### Task description
Drop every picture. Return the rest of the entries exactly.

### Record set
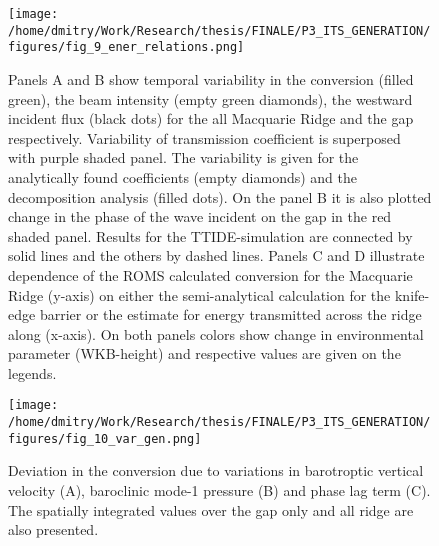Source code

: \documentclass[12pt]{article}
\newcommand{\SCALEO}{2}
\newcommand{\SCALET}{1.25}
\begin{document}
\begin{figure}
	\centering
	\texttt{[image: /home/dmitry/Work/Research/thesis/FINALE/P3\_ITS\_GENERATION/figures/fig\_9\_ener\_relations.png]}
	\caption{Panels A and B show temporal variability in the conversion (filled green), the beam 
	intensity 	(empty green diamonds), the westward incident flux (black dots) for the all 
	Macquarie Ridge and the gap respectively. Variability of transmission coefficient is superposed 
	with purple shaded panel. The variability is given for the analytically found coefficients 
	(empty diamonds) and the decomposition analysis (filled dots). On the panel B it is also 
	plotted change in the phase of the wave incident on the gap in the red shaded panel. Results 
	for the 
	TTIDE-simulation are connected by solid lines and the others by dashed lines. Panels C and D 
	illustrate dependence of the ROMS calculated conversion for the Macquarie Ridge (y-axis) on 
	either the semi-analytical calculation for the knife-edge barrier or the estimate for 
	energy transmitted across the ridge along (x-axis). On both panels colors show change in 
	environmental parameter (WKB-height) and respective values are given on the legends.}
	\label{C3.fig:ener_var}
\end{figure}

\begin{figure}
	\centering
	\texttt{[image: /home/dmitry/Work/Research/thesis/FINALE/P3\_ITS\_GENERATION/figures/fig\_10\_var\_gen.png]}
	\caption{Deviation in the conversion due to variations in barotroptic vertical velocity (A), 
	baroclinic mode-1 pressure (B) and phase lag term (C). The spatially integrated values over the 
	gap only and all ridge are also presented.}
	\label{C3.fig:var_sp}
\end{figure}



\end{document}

### Task answer
Source code

: \documentclass[12pt]{article}
\newcommand{\SCALEO}{2}
\newcommand{\SCALET}{1.25}
\begin{document}
\begin{figure}
	\centering
	\texttt{[image: /home/dmitry/Work/Research/thesis/FINALE/P3\_ITS\_GENERATION/figures/fig\_9\_ener\_relations.png]}
	\caption{Panels A and B show temporal variability in the conversion (filled green), the beam 
	intensity 	(empty green diamonds), the westward incident flux (black dots) for the all 
	Macquarie Ridge and the gap respectively. Variability of transmission coefficient is superposed 
	with purple shaded panel. The variability is given for the analytically found coefficients 
	(empty diamonds) and the decomposition analysis (filled dots). On the panel B it is also 
	plotted change in the phase of the wave incident on the gap in the red shaded panel. Results 
	for the 
	TTIDE-simulation are connected by solid lines and the others by dashed lines. Panels C and D 
	illustrate dependence of the ROMS calculated conversion for the Macquarie Ridge (y-axis) on 
	either the semi-analytical calculation for the knife-edge barrier or the estimate for 
	energy transmitted across the ridge along (x-axis). On both panels colors show change in 
	environmental parameter (WKB-height) and respective values are given on the legends.}
	\label{C3.fig:ener_var}
\end{figure}

\begin{figure}
	\centering
	\texttt{[image: /home/dmitry/Work/Research/thesis/FINALE/P3\_ITS\_GENERATION/figures/fig\_10\_var\_gen.png]}
	\caption{Deviation in the conversion due to variations in barotroptic vertical velocity (A), 
	baroclinic mode-1 pressure (B) and phase lag term (C). The spatially integrated values over the 
	gap only and all ridge are also presented.}
	\label{C3.fig:var_sp}
\end{figure}



\end{document}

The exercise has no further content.